* _Input_:

=-=-=

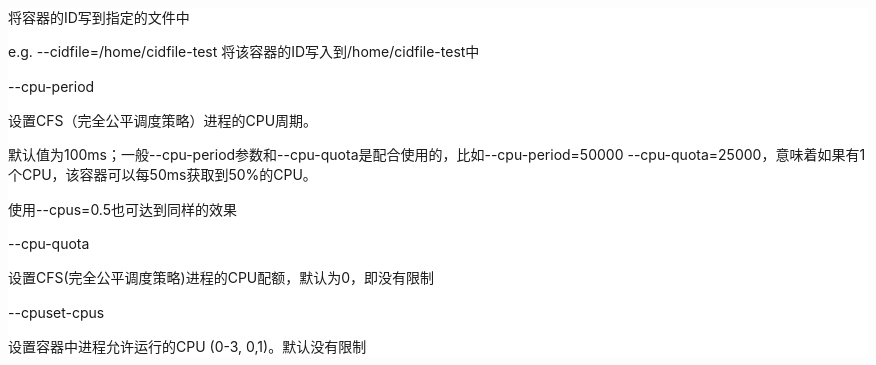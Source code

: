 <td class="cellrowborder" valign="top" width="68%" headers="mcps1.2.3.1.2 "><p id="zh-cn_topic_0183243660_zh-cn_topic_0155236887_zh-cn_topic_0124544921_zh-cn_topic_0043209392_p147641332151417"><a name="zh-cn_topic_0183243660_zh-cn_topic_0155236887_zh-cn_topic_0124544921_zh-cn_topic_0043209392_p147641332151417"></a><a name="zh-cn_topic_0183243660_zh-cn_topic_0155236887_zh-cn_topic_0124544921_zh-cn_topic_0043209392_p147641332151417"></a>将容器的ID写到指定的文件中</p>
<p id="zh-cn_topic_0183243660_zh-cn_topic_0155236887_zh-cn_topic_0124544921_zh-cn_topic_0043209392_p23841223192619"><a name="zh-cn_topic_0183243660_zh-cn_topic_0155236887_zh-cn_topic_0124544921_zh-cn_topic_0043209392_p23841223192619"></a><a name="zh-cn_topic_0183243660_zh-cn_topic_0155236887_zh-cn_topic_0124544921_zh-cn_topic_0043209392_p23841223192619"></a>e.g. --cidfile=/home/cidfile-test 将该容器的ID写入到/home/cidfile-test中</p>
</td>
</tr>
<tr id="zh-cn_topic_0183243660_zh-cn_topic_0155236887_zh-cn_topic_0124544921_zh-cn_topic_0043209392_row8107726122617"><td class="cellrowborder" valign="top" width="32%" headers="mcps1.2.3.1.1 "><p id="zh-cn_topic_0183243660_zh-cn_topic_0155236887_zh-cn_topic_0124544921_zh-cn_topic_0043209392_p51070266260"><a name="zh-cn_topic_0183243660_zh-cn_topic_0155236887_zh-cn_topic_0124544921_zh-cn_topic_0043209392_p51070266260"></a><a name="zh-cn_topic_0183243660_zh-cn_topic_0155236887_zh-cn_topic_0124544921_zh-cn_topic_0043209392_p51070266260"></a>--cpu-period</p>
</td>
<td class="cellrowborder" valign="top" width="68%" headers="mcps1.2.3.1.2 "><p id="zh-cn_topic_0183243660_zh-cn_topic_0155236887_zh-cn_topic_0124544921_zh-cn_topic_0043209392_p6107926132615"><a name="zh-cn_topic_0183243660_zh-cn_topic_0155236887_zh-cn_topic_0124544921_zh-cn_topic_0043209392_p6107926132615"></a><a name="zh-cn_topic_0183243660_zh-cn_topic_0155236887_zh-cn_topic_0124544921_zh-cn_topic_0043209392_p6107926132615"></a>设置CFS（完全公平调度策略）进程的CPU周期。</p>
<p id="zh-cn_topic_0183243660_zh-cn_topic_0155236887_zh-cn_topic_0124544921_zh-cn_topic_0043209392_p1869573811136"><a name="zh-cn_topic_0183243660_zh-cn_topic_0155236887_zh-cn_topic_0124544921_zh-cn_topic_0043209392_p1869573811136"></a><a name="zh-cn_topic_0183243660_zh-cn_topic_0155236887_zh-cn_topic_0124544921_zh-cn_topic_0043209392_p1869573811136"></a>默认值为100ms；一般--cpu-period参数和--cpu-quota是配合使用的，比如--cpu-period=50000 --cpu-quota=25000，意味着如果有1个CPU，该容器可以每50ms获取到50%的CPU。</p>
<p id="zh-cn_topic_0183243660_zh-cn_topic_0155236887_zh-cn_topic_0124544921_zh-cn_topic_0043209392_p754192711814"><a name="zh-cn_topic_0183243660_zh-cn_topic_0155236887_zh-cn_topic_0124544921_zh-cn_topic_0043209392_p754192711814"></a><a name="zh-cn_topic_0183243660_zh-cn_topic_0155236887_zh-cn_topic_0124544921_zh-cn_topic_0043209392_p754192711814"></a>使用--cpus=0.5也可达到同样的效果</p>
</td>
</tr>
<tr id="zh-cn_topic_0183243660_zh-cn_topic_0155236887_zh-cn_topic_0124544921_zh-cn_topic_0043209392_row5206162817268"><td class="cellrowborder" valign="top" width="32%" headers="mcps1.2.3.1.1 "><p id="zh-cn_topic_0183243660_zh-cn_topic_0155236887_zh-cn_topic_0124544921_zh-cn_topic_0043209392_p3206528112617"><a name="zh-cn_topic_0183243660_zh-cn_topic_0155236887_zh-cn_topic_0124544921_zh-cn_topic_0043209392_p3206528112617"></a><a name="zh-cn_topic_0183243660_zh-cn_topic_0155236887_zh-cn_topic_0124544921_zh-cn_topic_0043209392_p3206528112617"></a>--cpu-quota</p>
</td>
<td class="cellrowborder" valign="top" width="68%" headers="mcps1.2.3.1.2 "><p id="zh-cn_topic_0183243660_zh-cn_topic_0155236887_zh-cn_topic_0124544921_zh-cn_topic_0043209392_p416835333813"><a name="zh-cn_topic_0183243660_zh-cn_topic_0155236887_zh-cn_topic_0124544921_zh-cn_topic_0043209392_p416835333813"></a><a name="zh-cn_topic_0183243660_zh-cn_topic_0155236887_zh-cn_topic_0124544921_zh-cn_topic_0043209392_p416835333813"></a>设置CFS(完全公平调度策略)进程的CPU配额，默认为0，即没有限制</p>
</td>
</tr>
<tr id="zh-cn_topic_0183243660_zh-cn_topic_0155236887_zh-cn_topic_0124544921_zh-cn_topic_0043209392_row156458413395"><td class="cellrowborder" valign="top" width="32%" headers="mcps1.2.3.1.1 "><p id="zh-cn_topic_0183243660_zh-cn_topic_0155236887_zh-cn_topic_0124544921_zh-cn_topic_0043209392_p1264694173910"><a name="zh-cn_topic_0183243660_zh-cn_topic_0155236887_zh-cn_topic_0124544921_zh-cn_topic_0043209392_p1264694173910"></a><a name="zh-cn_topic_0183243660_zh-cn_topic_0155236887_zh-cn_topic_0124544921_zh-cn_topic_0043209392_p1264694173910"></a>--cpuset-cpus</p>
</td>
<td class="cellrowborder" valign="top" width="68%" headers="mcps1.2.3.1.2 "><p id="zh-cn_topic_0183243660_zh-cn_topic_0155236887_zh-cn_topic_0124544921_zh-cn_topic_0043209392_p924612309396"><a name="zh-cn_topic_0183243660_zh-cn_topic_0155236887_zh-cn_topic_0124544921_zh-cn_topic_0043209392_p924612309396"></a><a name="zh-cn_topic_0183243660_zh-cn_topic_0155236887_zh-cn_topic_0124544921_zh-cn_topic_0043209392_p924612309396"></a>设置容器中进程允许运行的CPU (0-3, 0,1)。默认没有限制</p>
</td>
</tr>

=-=-=

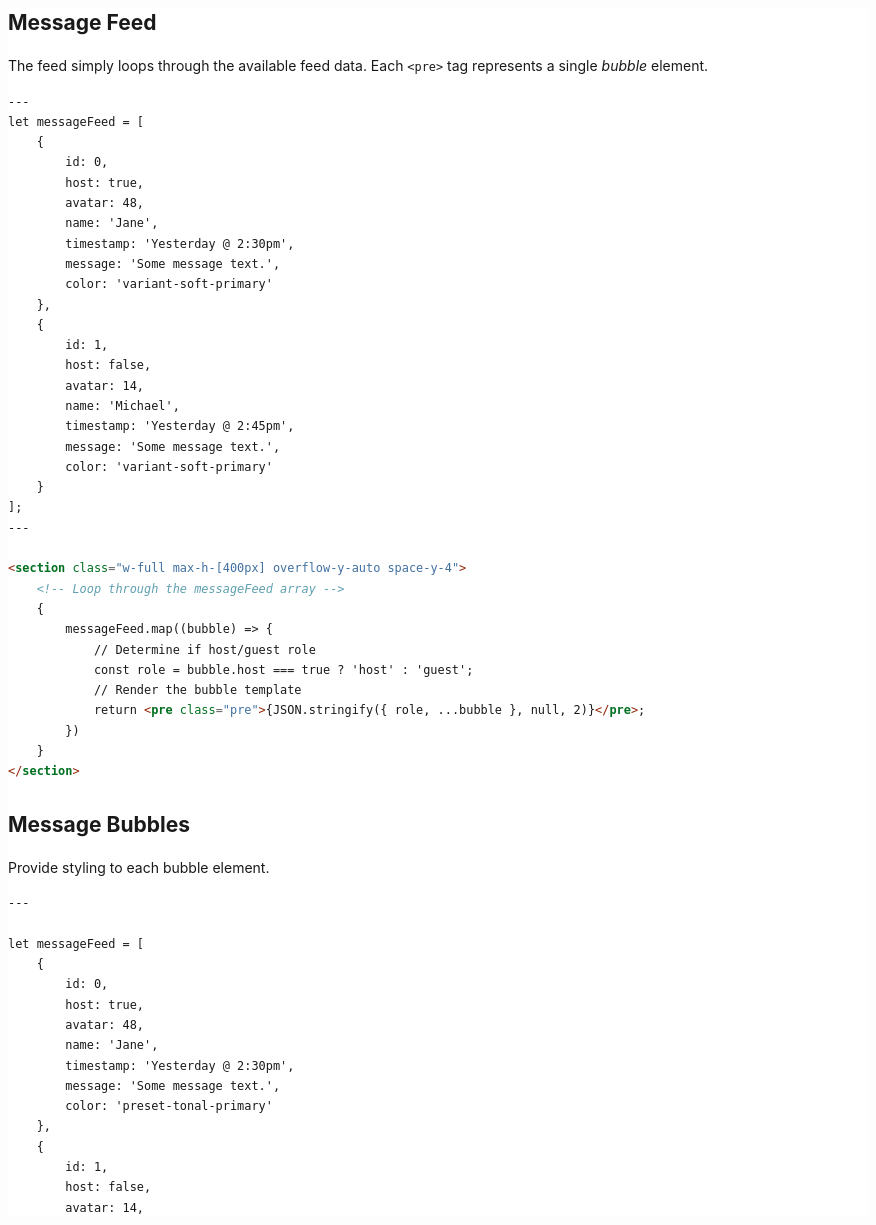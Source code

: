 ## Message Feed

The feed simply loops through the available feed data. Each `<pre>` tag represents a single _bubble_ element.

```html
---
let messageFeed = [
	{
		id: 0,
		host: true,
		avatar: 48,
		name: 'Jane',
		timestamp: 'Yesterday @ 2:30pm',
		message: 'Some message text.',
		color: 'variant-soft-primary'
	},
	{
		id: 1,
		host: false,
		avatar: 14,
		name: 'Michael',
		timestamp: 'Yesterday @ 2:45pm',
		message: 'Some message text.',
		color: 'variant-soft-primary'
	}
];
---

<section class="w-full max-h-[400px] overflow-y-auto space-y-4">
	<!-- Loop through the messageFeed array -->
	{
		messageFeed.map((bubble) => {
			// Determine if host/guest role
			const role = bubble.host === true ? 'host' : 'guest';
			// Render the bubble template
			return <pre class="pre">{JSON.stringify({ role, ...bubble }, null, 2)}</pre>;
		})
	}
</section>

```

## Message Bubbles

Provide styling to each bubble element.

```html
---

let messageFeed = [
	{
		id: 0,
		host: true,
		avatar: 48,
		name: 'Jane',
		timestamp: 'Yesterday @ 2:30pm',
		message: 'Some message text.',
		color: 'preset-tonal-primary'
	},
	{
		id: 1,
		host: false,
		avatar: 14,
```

=-=-=

* _What you need to do_: The lines sought are those in the data above that include the string "section"; copy each one.

* _Answer to this task_:
<section class="w-full max-h-[400px] overflow-y-auto space-y-4">
</section>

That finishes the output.